Sheik Kareem al-Bakhatti, a senior tribal leader from the area who led the negotiations that ended the fighting in October, said authorities reneged on a promise to free supporters of radical cleric Muqtada al-Sadr arrested in connection with the fighting.

He also complained that large-scale development projects promised by the Americans during weeks of negotiations have yet to get off the ground. "Some projects started, but they are small and only a few," al-Bakhatti said. Nothing is being done to improve the area's environment either, he said.

But overall, sentiments against the U.S. presence in Iraq and Allawi's government seem to be well in check while everyone's attention is focused on the election, which Shiites in Sadr City and elsewhere expect to ensure their deliverance from centuries of persecution in Iraq.

Built in the 1950s by a sympathetic government as a nod to Iraq's mostly poor Shiites, Sadr City's residents are mostly migrants from the impoverished south of Iraq. Many of Baghdad's Sunni Arabs shun the area, while some see it as an unsafe place and a haven of criminals.

Some of the rural customs of Sadr City's inhabitants persist. It is not uncommon to see herds of sheep roaming the streets, for example. The conservative character of southern Iraq also is in evidence. Women are rarely seen in public without covering their hair.

Being home to the single largest concentration of Iraq's Shiites — a majority that had been oppressed by the Sunni Arab minority for decades — Sadr City was a thorn in the side of the regime of Saddam Hussein, himself a Sunni. His feared security agencies closely watched the area for any sign of dissent. Detaining clerics, restricting the Shiites' freedom of worship and security house sweeps were not uncommon during his 23-year rule.

"We have been marginalized for 14 centuries," a speaker told Thursday's reconstruction gathering, which brought together some 200 tribal sheiks and professionals from Sadr City.

The speaker, Abul-Qasim al-Saadi, an aide to interim Vice President Ibrahim al-Jaafari, was alluding to the birth of Shiism in the 7th century and the persecution of its followers by the Sunni rulers of a then-young Islamic empire.

"We have been third-class citizens for too long.

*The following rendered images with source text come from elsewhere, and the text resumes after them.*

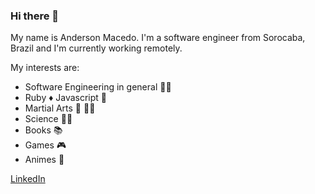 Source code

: ### Hi there 👋

My name is Anderson Macedo. I'm a software engineer from Sorocaba, Brazil and I'm currently working remotely.

My interests are:
- Software Engineering in general :technologist:
- Ruby ♦️ Javascript 👾
- Martial Arts 🥋 🙇‍♂️
- Science 🧑‍🔬
- Books :books:
- Games :video_game:
- Animes :japanese_castle:

[LinkedIn](https://www.linkedin.com/in/anderson-macedo-15b81790/)
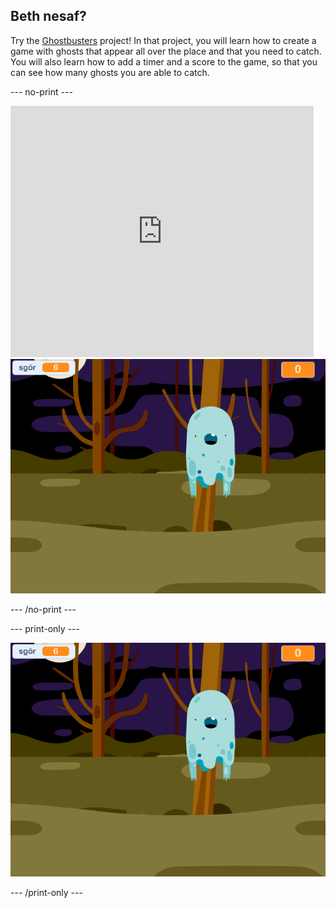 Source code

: ## Beth nesaf?

Try the [Ghostbusters](https://projects.raspberrypi.org/cy-GB/projects/ghostbusters?utm_source=pathway&utm_medium=whatnext&utm_campaign=projects) project! In that project, you will learn how to create a game with ghosts that appear all over the place and that you need to catch. You will also learn how to add a timer and a score to the game, so that you can see how many ghosts you are able to catch.

--- no-print ---

<div class="scratch-preview">
  <iframe allowtransparency="true" width="485" height="402" src="https://scratch.mit.edu/projects/embed/276874679/?autostart=false" frameborder="0" scrolling="no"></iframe>
  <img src="images/ghostbusters-static.png">
</div>

--- /no-print ---

--- print-only ---

![showcase](images/ghostbusters-static.png)

--- /print-only --- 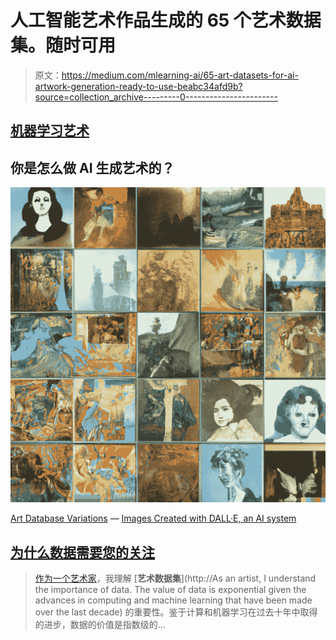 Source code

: # 人工智能艺术作品生成的 65 个艺术数据集。随时可用

> 原文：<https://medium.com/mlearning-ai/65-art-datasets-for-ai-artwork-generation-ready-to-use-beabc34afd9b?source=collection_archive---------0----------------------->

## [机器学习艺术](https://mlearning.substack.com)

## 你是怎么做 AI 生成艺术的？

[![](img/ea7674ccab3f1824bac09f75dea37a2d.png)](https://mlearning.substack.com/p/-8-ai-art-tools-worth-learning-about)

[Art Database Variations](https://evartology.substack.com/p/all-of-the-greatest-ai-powered-art?r=9hp4d&s=w&utm_campaign=post&utm_medium=web) — [Images Created with DALL·E, an AI system](https://mlearning.substack.com/p/a-good-alternative-to-dalle-2-that?r=z7zu8&s=w&utm_campaign=post&utm_medium=web)

## [为什么数据需要您的关注](/mlearning-ai/why-data-requires-your-care-3f633f64e966)

> [作为一个艺术家](https://datasculptor.medium.com/datasculptors-top-stories-616f2f098959)，我理解 [**艺术数据集**](http://As an artist, I understand the importance of data. The value of data is exponential given the advances in computing and machine learning that have been made over the last decade) 的重要性。鉴于计算和机器学习在过去十年中取得的进步，数据的价值是指数级的… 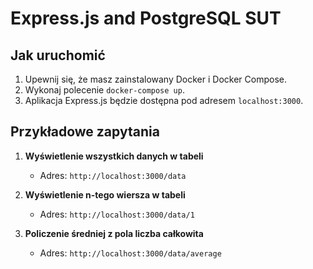 # Express.js and PostgreSQL SUT

## Jak uruchomić

1. Upewnij się, że masz zainstalowany Docker i Docker Compose.
2. Wykonaj polecenie `docker-compose up`.
3. Aplikacja Express.js będzie dostępna pod adresem `localhost:3000`.

## Przykładowe zapytania

1. **Wyświetlenie wszystkich danych w tabeli**
    - Adres: `http://localhost:3000/data`

2. **Wyświetlenie n-tego wiersza w tabeli**
    - Adres: `http://localhost:3000/data/1`

3. **Policzenie średniej z pola liczba całkowita**
    - Adres: `http://localhost:3000/data/average`
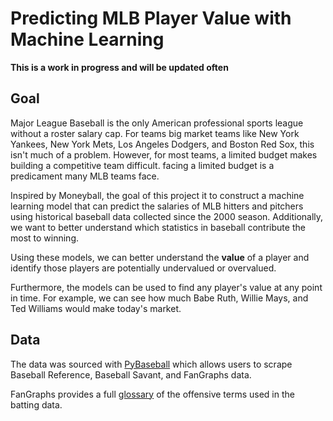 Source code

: # Predicting MLB Player Value with Machine Learning

**This is a work in progress and will be updated often**

## Goal
Major League Baseball is the only American professional sports league without a roster salary cap. For teams big market teams like New York Yankees, New York Mets, Los Angeles Dodgers, and Boston Red Sox, this isn't much of a problem. However, for most teams, a limited budget makes building a competitive team difficult. facing a limited budget is a predicament many MLB teams face. 

Inspired by Moneyball, the goal of this project it to construct a machine learning model that can predict the salaries of MLB hitters and pitchers using historical baseball data collected since the 2000 season. Additionally, we want to better understand which statistics in baseball contribute the most to winning. 

Using these models, we can better understand the **value** of a player and identify those players are potentially undervalued or overvalued.

Furthermore, the models can be used to find any player's value at any point in time. For example, we can see how much Babe Ruth, Willie Mays, and Ted Williams would make today's market.


## Data
The data was sourced with [PyBaseball]("https://github.com/jldbc/pybaseball) which allows users to scrape Baseball Reference, Baseball Savant, and FanGraphs data.

FanGraphs provides a full [glossary](https://library.fangraphs.com/offense/offensive-statistics-list/) of the offensive terms used in the batting data.
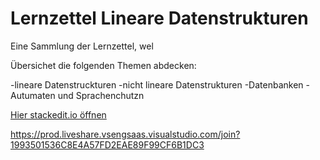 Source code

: # Lernzettel Lineare Datenstrukturen
Eine Sammlung der Lernzettel, wel

Übersichet die folgenden Themen abdecken:

-lineare Datenstruckturen
-nicht lineare Datenstrukturen
-Datenbanken
-Autumaten und Sprachenchutzn

[Hier stackedit.io öffnen](https://stackedit.io/app#providerId=githubWorkspace&owner=INFOGruppeC&repo=Lernzettel&branch=main)

https://prod.liveshare.vsengsaas.visualstudio.com/join?1993501536C8E4A57FD2EAE89F99CF6B1DC3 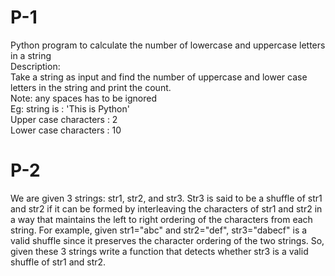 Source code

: # P-1
Python program to calculate the number of lowercase and uppercase letters in a string\
Description:\
Take a string as input and find the number of uppercase and lower case letters in the string and print the count.\
Note: any spaces has to be ignored\
Eg: string is : 'This is Python'\
Upper case characters : 2\
Lower case characters : 10
# P-2
We are given 3 strings: str1, str2, and str3. Str3 is said to be a shuffle of str1 and str2 if it can be formed by interleaving the characters of str1 and str2 in a way that maintains the left to right ordering of the characters from each string. For example, given str1="abc" and str2="def", str3="dabecf" is a valid shuffle since it preserves the character ordering of the two strings. So, given these 3 strings write a function that detects whether str3 is a valid shuffle of str1 and str2.

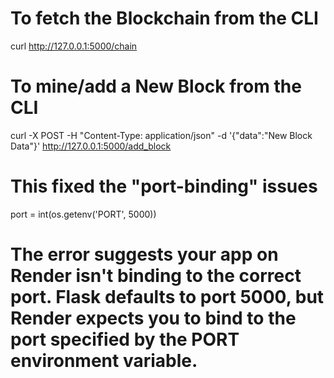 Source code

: # To fetch the Blockchain from the CLI

curl http://127.0.0.1:5000/chain

# To mine/add a New Block from the CLI

curl -X POST -H "Content-Type: application/json" -d '{"data":"New Block Data"}' http://127.0.0.1:5000/add_block

# This fixed the "port-binding" issues

port = int(os.getenv('PORT', 5000))

# The error suggests your app on Render isn't binding to the correct port. Flask defaults to port 5000, but Render expects you to bind to the port specified by the PORT environment variable.
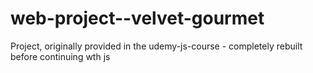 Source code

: # web-project--velvet-gourmet
Project, originally provided in the udemy-js-course - completely rebuilt before continuing wth js
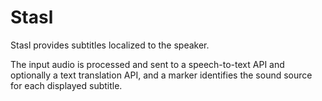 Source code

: # Stasl

Stasl provides subtitles localized to the speaker.

The input audio is processed and sent to a speech-to-text API and optionally a text translation API, and a marker identifies the sound source for each displayed subtitle.
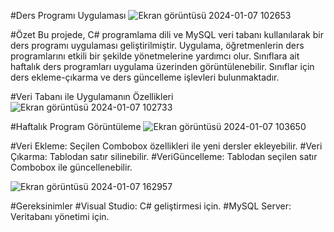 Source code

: #Ders Programı Uygulaması
![Ekran görüntüsü 2024-01-07 102653](https://github.com/Mehdi-Can-Akbaba/DersProgrami/assets/116301947/0b0419be-3634-41a9-87a8-6be68175b9e9)

#Özet
Bu projede, C# programlama dili ve MySQL veri tabanı kullanılarak bir ders programı uygulaması geliştirilmiştir. 
Uygulama, öğretmenlerin ders programlarını etkili bir şekilde yönetmelerine yardımcı olur. 
Sınıflara ait haftalık ders programları uygulama üzerinden görüntülenebilir. 
Sınıflar için ders ekleme-çıkarma ve ders güncelleme işlevleri bulunmaktadır.

#Veri Tabanı ile Uygulamanın Özellikleri
![Ekran görüntüsü 2024-01-07 102733](https://github.com/Mehdi-Can-Akbaba/DersProgrami/assets/116301947/0becc5e7-110f-4e51-841e-edcc9e3a1256)

#Haftalık Program Görüntüleme
![Ekran görüntüsü 2024-01-07 103650](https://github.com/Mehdi-Can-Akbaba/DersProgrami/assets/116301947/abbe583b-6182-40de-8a06-1cf58b4813f9)

#Veri Ekleme: Seçilen Combobox özellikleri ile yeni dersler ekleyebilir.
#Veri Çıkarma: Tablodan satır silinebilir.
#VeriGüncelleme: Tablodan seçilen satır Combobox ile güncellenebilir.

![Ekran görüntüsü 2024-01-07 162957](https://github.com/Mehdi-Can-Akbaba/DersProgrami/assets/116301947/5a026255-34b2-4603-a7f5-c3a49fd3b95f)        

#Gereksinimler
#Visual Studio: C# geliştirmesi için.
#MySQL Server: Veritabanı yönetimi için.

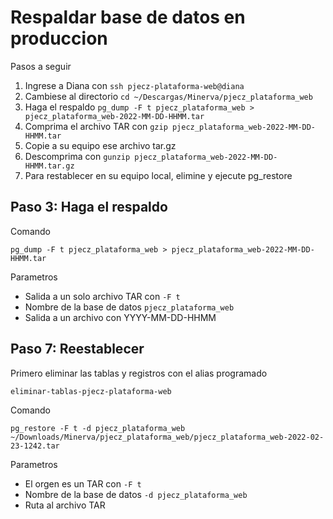 # Respaldar base de datos en produccion

Pasos a seguir

1. Ingrese a Diana con `ssh pjecz-plataforma-web@diana`
2. Cambiese al directorio `cd ~/Descargas/Minerva/pjecz_plataforma_web`
3. Haga el respaldo `pg_dump -F t pjecz_plataforma_web > pjecz_plataforma_web-2022-MM-DD-HHMM.tar`
4. Comprima el archivo TAR con `gzip pjecz_plataforma_web-2022-MM-DD-HHMM.tar`
5. Copie a su equipo ese archivo tar.gz
6. Descomprima con `gunzip pjecz_plataforma_web-2022-MM-DD-HHMM.tar.gz`
7. Para restablecer en su equipo local, elimine y ejecute pg_restore

## Paso 3: Haga el respaldo

Comando

    pg_dump -F t pjecz_plataforma_web > pjecz_plataforma_web-2022-MM-DD-HHMM.tar

Parametros

- Salida a un solo archivo TAR con `-F t`
- Nombre de la base de datos `pjecz_plataforma_web`
- Salida a un archivo con YYYY-MM-DD-HHMM

## Paso 7: Reestablecer

Primero eliminar las tablas y registros con el alias programado

    eliminar-tablas-pjecz-plataforma-web

Comando

    pg_restore -F t -d pjecz_plataforma_web ~/Downloads/Minerva/pjecz_plataforma_web/pjecz_plataforma_web-2022-02-23-1242.tar

Parametros

- El orgen es un TAR con `-F t`
- Nombre de la base de datos `-d pjecz_plataforma_web`
- Ruta al archivo TAR
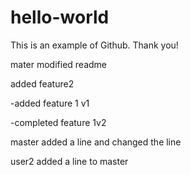 # hello-world

This is an example of Github. Thank you!


mater modified readme

added feature2

-added feature 1 v1

-completed feature 1v2

master added a line and changed the line

user2 added a line to master 
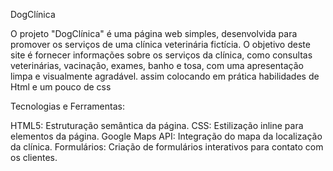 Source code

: DogClínica

O projeto "DogClínica" é uma página web simples, desenvolvida para promover os serviços de uma clínica veterinária fictícia. 
O objetivo deste site é fornecer informações sobre os serviços da clínica, como consultas veterinárias, vacinação, exames, banho e tosa, 
com uma apresentação limpa e visualmente agradável. assim colocando em prática habilidades de Html e um pouco de css

Tecnologias e Ferramentas:

HTML5: Estruturação semântica da página.
CSS: Estilização inline para elementos da página.
Google Maps API: Integração do mapa da localização da clínica.
Formulários: Criação de formulários interativos para contato com os clientes.
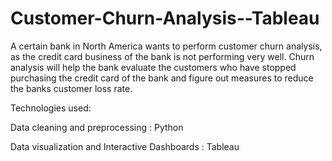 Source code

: # Customer-Churn-Analysis--Tableau
A certain bank in North America wants to perform customer churn analysis, as the credit card business of the bank is not performing very well. Churn analysis will help the bank evaluate the customers who have stopped purchasing the credit card of the bank and figure out measures to reduce the banks customer loss rate.

Technologies used:

Data cleaning and preprocessing : Python

Data visualization and Interactive Dashboards : Tableau
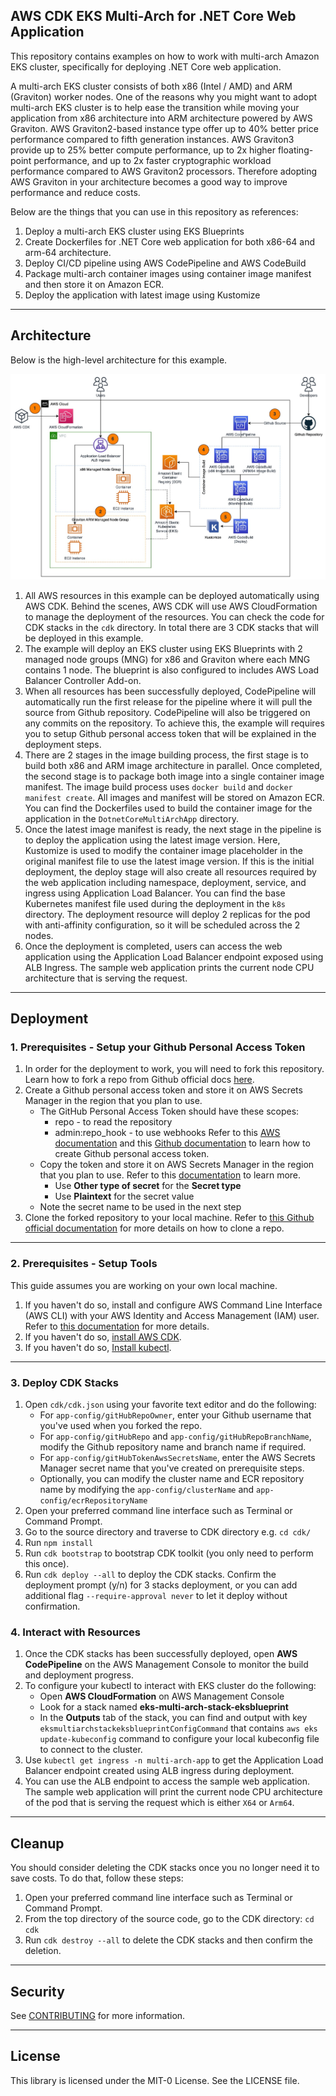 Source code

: ## AWS CDK EKS Multi-Arch for .NET Core Web Application

This repository contains examples on how to work with multi-arch Amazon EKS cluster, specifically for deploying .NET Core web application. 

A multi-arch EKS cluster consists of both x86 (Intel / AMD) and ARM (Graviton) worker nodes. One of the reasons why you might want to adopt multi-arch EKS cluster is to help ease the transition while moving your application from x86 architecture into ARM architecture powered by AWS Graviton. AWS Graviton2-based instance type offer up to 40% better price performance compared to fifth generation instances. AWS Graviton3 provide up to 25% better compute performance, up to 2x higher floating-point performance, and up to 2x faster cryptographic workload performance compared to AWS Graviton2 processors. Therefore adopting AWS Graviton in your architecture becomes a good way to improve performance and reduce costs.

Below are the things that you can use in this repository as references:
1. Deploy a multi-arch EKS cluster using EKS Blueprints
2. Create Dockerfiles for .NET Core web application for both x86-64 and arm-64 architecture.
3. Deploy CI/CD pipeline using AWS CodePipeline and AWS CodeBuild
4. Package multi-arch container images using container image manifest and then store it on Amazon ECR.
5. Deploy the application with latest image using Kustomize

---
## Architecture 

Below is the high-level architecture for this example.

![Architecture Diagram](architecture.jpg)

1. All AWS resources in this example can be deployed automatically using AWS CDK. Behind the scenes, AWS CDK will use AWS CloudFormation to manage the deployment of the resources. You can check the code for CDK stacks in the `cdk` directory. In total there are 3 CDK stacks that will be deployed in this example.
2. The example will deploy an EKS cluster using EKS Blueprints with 2 managed node groups (MNG) for x86 and Graviton where each MNG contains 1 node. The blueprint is also configured to includes AWS Load Balancer Controller Add-on.
2. When all resources has been successfully deployed, CodePipeline will automatically run the first release for the pipeline where it will pull the source from Github repository. CodePipeline will also be triggered on any commits on the repository. To achieve this, the example will requires you to setup Github personal access token that will be explained in the deployment steps.
3. There are 2 stages in the image building process, the first stage is to build both x86 and ARM image architecture in parallel. Once completed, the second stage is to package both image into a single container image manifest. The image build process uses `docker build` and `docker manifest create`. All images and manifest will be stored on Amazon ECR. You can find the Dockerfiles used to build the container image for the application in the `DotnetCoreMultiArchApp` directory.
4. Once the latest image manifest is ready, the next stage in the pipeline is to deploy the application using the latest image version. Here, Kustomize is used to modify the container image placeholder in the original manifest file to use the latest image version. If this is the initial deployment, the deploy stage will also create all resources required by the web application including namespace, deployment, service, and ingress using Application Load Balancer. You can find the base Kubernetes manifest file used during the deployment in the `k8s` directory. The deployment resource will deploy 2 replicas for the pod with anti-affinity configuration, so it will be scheduled across the 2 nodes.
5. Once the deployment is completed, users can access the web application using the Application Load Balancer endpoint exposed using ALB Ingress. The sample web application prints the current node CPU architecture that is serving the request.

---
## Deployment

### 1. Prerequisites - Setup your Github Personal Access Token
1. In order for the deployment to work, you will need to fork this repository. Learn how to fork a repo from Github official docs [here](https://docs.github.com/en/get-started/quickstart/fork-a-repo).
2. Create a Github personal access token and store it on AWS Secrets Manager in the region that you plan to use.
    - The GitHub Personal Access Token should have these scopes:
        - repo - to read the repository
        - admin:repo_hook - to use webhooks
      Refer to this [AWS documentation](https://docs.aws.amazon.com/codepipeline/latest/userguide/appendix-github-oauth.html#GitHub-create-personal-token-CLI) and this [Github documentation](https://docs.github.com/en/authentication/keeping-your-account-and-data-secure/managing-your-personal-access-tokens) to learn how to create Github personal access token.
    - Copy the token and store it on AWS Secrets Manager in the region that you plan to use. Refer to this [documentation](https://docs.aws.amazon.com/secretsmanager/latest/userguide/create_secret.html) to learn more.
        - Use **Other type of secret** for the **Secret type**
        - Use **Plaintext** for the secret value
    - Note the secret name to be used in the next step
3. Clone the forked repository to your local machine. Refer to [this Github official documentation](https://docs.github.com/en/repositories/creating-and-managing-repositories/cloning-a-repository) for more details on how to clone a repo.

---
### 2. Prerequisites - Setup Tools
This guide assumes you are working on your own local machine.
1. If you haven't do so, install and configure AWS Command Line Interface (AWS CLI) with your AWS Identity and Access Management (IAM) user. Refer to [this documentation](https://docs.aws.amazon.com/cli/latest/userguide/cli-chap-getting-started.html) for more details.
2. If you haven't do so, [install AWS CDK](https://docs.aws.amazon.com/cdk/v2/guide/getting_started.html#getting_started_install).
3. If you haven't do so, [Install kubectl](https://docs.aws.amazon.com/eks/latest/userguide/install-kubectl.html).

---
### 3. Deploy CDK Stacks
1. Open `cdk/cdk.json` using your favorite text editor and do the following:
    - For `app-config/gitHubRepoOwner`, enter your Github username that you've used when you forked the repo.
    - For `app-config/gitHubRepo` and `app-config/gitHubRepoBranchName`, modify the Github repository name and branch name if required.
    - For `app-config/gitHubTokenAwsSecretsName`, enter the AWS Secrets Manager secret name that you've created on prerequisite steps.
    - Optionally, you can modify the cluster name and ECR repository name by modifying the `app-config/clusterName` and `app-config/ecrRepositoryName`
2. Open your preferred command line interface such as Terminal or Command Prompt.
3. Go to the source directory and traverse to CDK directory e.g. `cd cdk/`
4. Run `npm install`
5. Run `cdk bootstrap` to bootstrap CDK toolkit (you only need to perform this once).
6. Run `cdk deploy --all` to deploy the CDK stacks. Confirm the deployment prompt (y/n) for 3 stacks deployment, or you can add additional flag `--require-approval never` to let it deploy without confirmation.

### 4. Interact with Resources
1. Once the CDK stacks has been successfully deployed, open **AWS CodePipeline** on the AWS Management Console to monitor the build and deployment progress.
2. To configure your kubectl to interact with EKS cluster do the following:
    - Open **AWS CloudFormation** on AWS Management Console
    - Look for a stack named **eks-multi-arch-stack-eksblueprint**
    - In the **Outputs** tab of the stack, you can find and output with key `eksmultiarchstackeksblueprintConfigCommand` that contains `aws eks update-kubeconfig` command to configure your local kubeconfig file to connect to the cluster.
3. Use `kubectl get ingress -n multi-arch-app` to get the Application Load Balancer endpoint created using ALB ingress during deployment. 
4. You can use the ALB endpoint to access the sample web application. The sample web application will print the current node CPU architecture of the pod that is serving the request which is either `X64` or `Arm64`.

---
## Cleanup
You should consider deleting the CDK stacks once you no longer need it to save costs. To do that, follow these steps:

1. Open your preferred command line interface such as Terminal or Command Prompt.
2. From the top directory of the source code, go to the CDK directory: `cd cdk`
3. Run `cdk destroy --all` to delete the CDK stacks and then confirm the deletion.

---
## Security

See [CONTRIBUTING](CONTRIBUTING.md#security-issue-notifications) for more information.

---
## License

This library is licensed under the MIT-0 License. See the LICENSE file.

We must now abandon the notion that we are weak," he said.

Political and economic empowerment could well be in store for Iraq's Shiites, but dreams of better days are, for the time being, taking a back seat for many in Sadr City who face a daily struggle to cope with erratic services and find basic supplies.

The seven-member family of Murtada Farag, a retired tennis coach with a monthly pension of less than $100, is an example of both the economic hardships of life in Sadr City and the confusion felt by many over issues such as the U.S. presence, the government and al-Sadr's militia.

Farag pays $40 in rent for the two-room house they live in. Already, two of his children quit school to help the family.

"Elections are a good thing and they will bring a better government. Things will improve," said Seif, the family's youngest child, as everyone laughed over his confident tone.